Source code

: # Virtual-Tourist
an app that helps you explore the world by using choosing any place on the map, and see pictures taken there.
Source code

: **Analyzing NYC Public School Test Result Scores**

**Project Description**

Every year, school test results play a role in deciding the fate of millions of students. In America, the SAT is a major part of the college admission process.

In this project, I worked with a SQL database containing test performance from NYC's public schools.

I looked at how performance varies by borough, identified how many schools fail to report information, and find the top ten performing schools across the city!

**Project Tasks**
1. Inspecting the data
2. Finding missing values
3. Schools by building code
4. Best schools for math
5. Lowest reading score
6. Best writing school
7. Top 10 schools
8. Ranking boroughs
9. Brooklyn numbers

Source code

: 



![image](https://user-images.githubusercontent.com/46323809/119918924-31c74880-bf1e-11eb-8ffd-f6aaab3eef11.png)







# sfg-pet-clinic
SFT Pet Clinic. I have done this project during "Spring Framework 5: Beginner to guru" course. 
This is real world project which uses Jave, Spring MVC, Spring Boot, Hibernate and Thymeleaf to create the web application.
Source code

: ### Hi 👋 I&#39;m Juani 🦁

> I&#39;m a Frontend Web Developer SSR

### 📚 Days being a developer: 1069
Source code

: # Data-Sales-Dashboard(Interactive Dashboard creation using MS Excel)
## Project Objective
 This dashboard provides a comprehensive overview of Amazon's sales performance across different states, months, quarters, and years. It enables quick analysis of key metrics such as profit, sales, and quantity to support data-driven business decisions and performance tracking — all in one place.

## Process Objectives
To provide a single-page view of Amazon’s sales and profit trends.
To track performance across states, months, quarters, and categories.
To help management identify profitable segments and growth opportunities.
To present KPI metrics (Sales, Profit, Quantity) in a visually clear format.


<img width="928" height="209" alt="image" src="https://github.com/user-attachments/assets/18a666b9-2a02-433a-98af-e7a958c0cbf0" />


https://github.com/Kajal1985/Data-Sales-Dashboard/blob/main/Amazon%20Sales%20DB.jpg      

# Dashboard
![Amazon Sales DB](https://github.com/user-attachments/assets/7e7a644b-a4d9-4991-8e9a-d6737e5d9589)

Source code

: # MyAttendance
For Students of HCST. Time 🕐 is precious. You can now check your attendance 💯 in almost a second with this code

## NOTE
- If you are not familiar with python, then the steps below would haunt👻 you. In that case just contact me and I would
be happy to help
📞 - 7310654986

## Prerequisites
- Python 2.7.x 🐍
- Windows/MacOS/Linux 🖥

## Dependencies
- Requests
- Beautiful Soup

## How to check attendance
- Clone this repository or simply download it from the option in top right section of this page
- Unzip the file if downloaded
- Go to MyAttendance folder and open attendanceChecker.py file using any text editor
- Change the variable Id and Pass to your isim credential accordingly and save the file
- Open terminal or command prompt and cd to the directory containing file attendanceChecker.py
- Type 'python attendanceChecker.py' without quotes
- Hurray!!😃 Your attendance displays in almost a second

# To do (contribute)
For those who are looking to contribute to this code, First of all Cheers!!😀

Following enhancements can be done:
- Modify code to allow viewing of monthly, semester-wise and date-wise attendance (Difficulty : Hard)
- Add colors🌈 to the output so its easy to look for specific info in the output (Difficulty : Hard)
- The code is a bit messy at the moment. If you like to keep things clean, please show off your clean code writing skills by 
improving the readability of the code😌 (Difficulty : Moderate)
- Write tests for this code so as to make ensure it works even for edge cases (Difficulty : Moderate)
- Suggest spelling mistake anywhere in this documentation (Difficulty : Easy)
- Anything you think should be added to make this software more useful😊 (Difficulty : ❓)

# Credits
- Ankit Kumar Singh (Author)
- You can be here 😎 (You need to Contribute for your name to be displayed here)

### Exercise
Take exactly the lines from the one containing "## Project Objective" through the one containing "# Dashboard" in the data above, and output them with nothing added.

### Answer section
## Project Objective
 This dashboard provides a comprehensive overview of Amazon's sales performance across different states, months, quarters, and years. It enables quick analysis of key metrics such as profit, sales, and quantity to support data-driven business decisions and performance tracking — all in one place.

## Process Objectives
To provide a single-page view of Amazon’s sales and profit trends.
To track performance across states, months, quarters, and categories.
To help management identify profitable segments and growth opportunities.
To present KPI metrics (Sales, Profit, Quantity) in a visually clear format.


<img width="928" height="209" alt="image" src="https://github.com/user-attachments/assets/18a666b9-2a02-433a-98af-e7a958c0cbf0" />


https://github.com/Kajal1985/Data-Sales-Dashboard/blob/main/Amazon%20Sales%20DB.jpg      

# Dashboard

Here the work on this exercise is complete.